What is being asked
Pull each line holding "followers" out of the entries below.

|---|

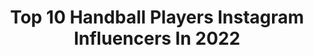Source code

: ---
title: Top 10 Handball Players Instagram Influencers In 2022
description: >-
  Find top handball players Instagram influencers in 2022. Most popular hashtags: #handball #balonmano #andebol.
platform: Instagram
hits: 82
text_top: Discover the top-rated Instagram profiles on inBeat.
text_bottom: inBeat holds 82 Instagram influencers like this for you to collaborate.
profiles:
  - username: "elmiira_ghaznavi"
    fullname: >-
      ناميــرا🧜🏽‍♀️
    bio: >-
      Professional handball player🇮🇷🥇 Bio medical engineering 👩🏽‍🔬 🏝 Own less and make the 🌏 your home 🧜🏽‍♀️
    location: "Iran"
    followers: 5839
    engagement: 1839
    commentsToLikes: 0.055075
    id: ckf5og3ou25hc0j239d5c1x4m
    verified: false
    hashtags: "#el7, #my, #kish, #aclrecovery"
  - username: "_pepacheco"
    fullname: >-
      Pedro Pacheco
    bio: >-
      🇧🇷🔛🇸🇰 Professional handball player Tatran Prešov | Brasil National Team For contact —> @gabrielnapoli @handcola | @tk.sportdesign | @fivecompany
    location: "Brazil"
    followers: 11003
    engagement: 1481
    commentsToLikes: 0.144913
    id: ck6u4zpbc6qh90j715rqk7kbt
    verified: false
    hashtags: "#tatran, #instahandebol, #handball, #balonmano"
  - username: "antonioareia25"
    fullname: >-
      𝗔 𝗡 𝗧 𝗢́ 𝗡 𝗜 𝗢   𝗔 𝗥 𝗘 𝗜 𝗔
    bio: >-
      Handball Player @fcportosports @andebolportugal @adidas 📩 antonioareia@hotmail.com
    location: "Brazil"
    followers: 19648
    engagement: 861
    commentsToLikes: 0.041714
    id: ck15r7bde6i410i19892ya542
    verified: false
    hashtags: "#mariabenedita, #fcporto, #handball, #love"
  - username: "estavana"
    fullname: >-
      Estavana Polman
    bio: >-
      World Champion 2019🥇 Handball player #79🤙🏻 · Brand Ambassador —> ZZF fonds —> La Roche Posay Contact: info@estavanapolman.nl
    location: "Netherlands"
    followers: 232588
    engagement: 602
    commentsToLikes: 0.014258
    id: ck5c2i9h4xbaa0i11it7jex7y
    verified: true
    hashtags: "#lrplove, #randstadboost, #proudambassador, #larocheposaynl"
  - username: "masii119"
    fullname: >-
      Masi
    bio: >-
      Hobby: Food cooking 🥘 Ex Handball player Bodybuilding Movie 🎥 director and writer Rapper 🎤 Traveling lover 🌎 اخر اعمالي منافقين
    location: ""
    followers: 19578
    engagement: 395
    commentsToLikes: 0.103350
    id: ck5hgznfq5ms20i113ji9hk03
    verified: false
    hashtags: ""
  - username: "cyrildumoulin"
    fullname: >-
      Cyril Dumoulin
    bio: >-
      🇫🇷 Handball Player - Hbc Nantes 🥇Euro 2014 🥇World 2015 🥉Euro 2018 🥉World 2019 @academiehandballdumoulin @myhandballboutique
    location: "France"
    followers: 33549
    engagement: 473
    commentsToLikes: 0.038961
    id: ckap921u7qvul0i78ik41e06i
    verified: true
    hashtags: "#wehback, #workhardplayhard, #handballplayer, #handballgoalkeeper"
  - username: "allisonpineau"
    fullname: >-
      AP7/ アリソン ピノー
    bio: >-
      🇫🇷Handball Player @zrk_buducnost European 2018🥇🥉 World Champ 2017🥇🥈🥈 Olympic Medalist Rio 2016🥈 #teambutagaz @adidas @usanaathletes @bvsport
    location: "France"
    followers: 30030
    engagement: 747
    commentsToLikes: 0.014474
    id: ck14hmgn5b2970i19dldmairi
    verified: true
    hashtags: "#deloehfcl, #lifestyle, #sunnyday, #adidassuperstar"
  - username: "carmen_martin4"
    fullname: >-
      Carmen Martin
    bio: >-
      〰️ Handball player 🤾🏽‍♀️ 〰️ Champions League winner 🏆 〰️ From #almeria 🏜️🏖️ 〰️ Playing for @csm_bucharest & living in #bucharest 🤘🤘🏽
    location: "Spain"
    followers: 30300
    engagement: 754
    commentsToLikes: 0.012643
    id: ck6006pwbd1u90i14rze8d3bn
    verified: false
    hashtags: "#striveforprogress, #guerreras, #comocambialacosa, #pirulo"
  - username: "angelamalestein"
    fullname: >-
      Angela Malestein
    bio: >-
      🤾🏼 Professional handball player 🥇World champion 2019 🇳🇱@dutch_national_handballteam 💥@ftc_kezilabda 📩Contact: @double_msportmarketing
    location: ""
    followers: 33300
    engagement: 1067
    commentsToLikes: 0.011508
    id: ckf5ugbv2ksux0j231gfx4afk
    verified: true
    hashtags: "#hajrafradi, #handball, #budapest, #hungary"
  - username: "johanhansen10"
    fullname: >-
      JOHAN P HANSEN
    bio: >-
      • Handball player @dierecken • Athlete @puma
    location: "Germany"
    followers: 6863
    engagement: 2052
    commentsToLikes: 0.013115
    id: ck5cct09jhylh0i11qzeemqyk
    verified: false
    hashtags: "#movember, #lidtkongeligharmanvellovatv, #24122019, #win"
---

|---|

Answer space
    followers: 5839
    followers: 11003
    followers: 19648
    followers: 232588
    followers: 19578
    followers: 33549
    followers: 30030
    followers: 30300
    followers: 33300
    followers: 6863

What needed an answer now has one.